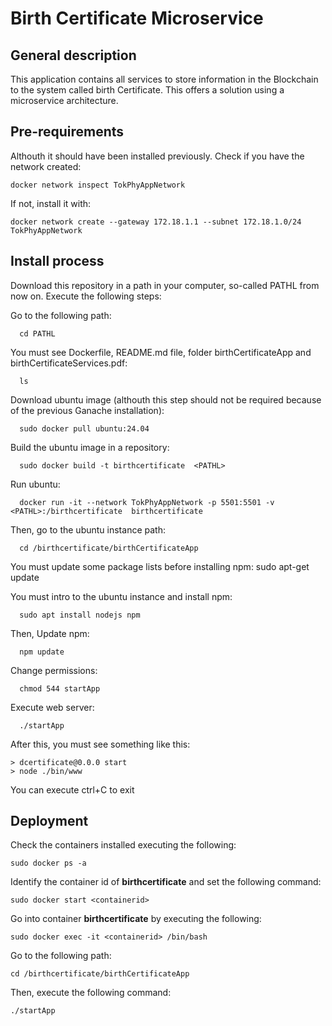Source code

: # Birth Certificate Microservice
## General description
  This application contains all services to store information in the Blockchain to the system called birth Certificate. This offers a solution using a microservice architecture.

## Pre-requirements
  Althouth it should have been installed previously. Check if you have the network created:    

    docker network inspect TokPhyAppNetwork

  If not, install it with:

    docker network create --gateway 172.18.1.1 --subnet 172.18.1.0/24 TokPhyAppNetwork

 
## Install process
  Download this repository in a path in your computer, so-called PATHL from now on.  Execute the following steps: 

  Go to the following path:
      
      cd PATHL  
  
  You must see Dockerfile, README.md file, folder birthCertificateApp and birthCertificateServices.pdf:
      
      ls 
  
  Download ubuntu image (althouth this step should not be required because of the previous Ganache installation):
      
      sudo docker pull ubuntu:24.04
    
  Build the ubuntu image in a repository:
      
      sudo docker build -t birthcertificate  <PATHL>

  Run ubuntu: 
      
      docker run -it --network TokPhyAppNetwork -p 5501:5501 -v <PATHL>:/birthcertificate  birthcertificate

  Then, go to the ubuntu instance path:
      
      cd /birthcertificate/birthCertificateApp

  You must update some package lists before installing npm:
      sudo apt-get update
  
  You must intro to the ubuntu instance and install npm:
      
      sudo apt install nodejs npm
  
  Then, Update npm:
      
      npm update

  Change permissions:
      
      chmod 544 startApp

  Execute web server:
      
      ./startApp

  After this, you must see something like this:
    
    > dcertificate@0.0.0 start
    > node ./bin/www

  You can execute ctrl+C to exit

## Deployment
  Check the containers installed executing the following:
    
    sudo docker ps -a

  Identify the container id of **birthcertificate** and set the following command:
    
    sudo docker start <containerid>

  Go into container **birthcertificate** by executing the following:
    
    sudo docker exec -it <containerid> /bin/bash

  Go to the following path:
    
    cd /birthcertificate/birthCertificateApp

  Then, execute the following command:
    
    ./startApp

WHAT YOU ARE ASKED TO DO:
Give the data back exactly, omitting all pictures.

RESULT OF THIS TASK:
Source code

: # Birth Certificate Microservice
## General description
  This application contains all services to store information in the Blockchain to the system called birth Certificate. This offers a solution using a microservice architecture.

## Pre-requirements
  Althouth it should have been installed previously. Check if you have the network created:    

    docker network inspect TokPhyAppNetwork

  If not, install it with:

    docker network create --gateway 172.18.1.1 --subnet 172.18.1.0/24 TokPhyAppNetwork

 
## Install process
  Download this repository in a path in your computer, so-called PATHL from now on.  Execute the following steps: 

  Go to the following path:
      
      cd PATHL  
  
  You must see Dockerfile, README.md file, folder birthCertificateApp and birthCertificateServices.pdf:
      
      ls 
  
  Download ubuntu image (althouth this step should not be required because of the previous Ganache installation):
      
      sudo docker pull ubuntu:24.04
    
  Build the ubuntu image in a repository:
      
      sudo docker build -t birthcertificate  <PATHL>

  Run ubuntu: 
      
      docker run -it --network TokPhyAppNetwork -p 5501:5501 -v <PATHL>:/birthcertificate  birthcertificate

  Then, go to the ubuntu instance path:
      
      cd /birthcertificate/birthCertificateApp

  You must update some package lists before installing npm:
      sudo apt-get update
  
  You must intro to the ubuntu instance and install npm:
      
      sudo apt install nodejs npm
  
  Then, Update npm:
      
      npm update

  Change permissions:
      
      chmod 544 startApp

  Execute web server:
      
      ./startApp

  After this, you must see something like this:
    
    > dcertificate@0.0.0 start
    > node ./bin/www

  You can execute ctrl+C to exit

## Deployment
  Check the containers installed executing the following:
    
    sudo docker ps -a

  Identify the container id of **birthcertificate** and set the following command:
    
    sudo docker start <containerid>

  Go into container **birthcertificate** by executing the following:
    
    sudo docker exec -it <containerid> /bin/bash

  Go to the following path:
    
    cd /birthcertificate/birthCertificateApp

  Then, execute the following command:
    
    ./startApp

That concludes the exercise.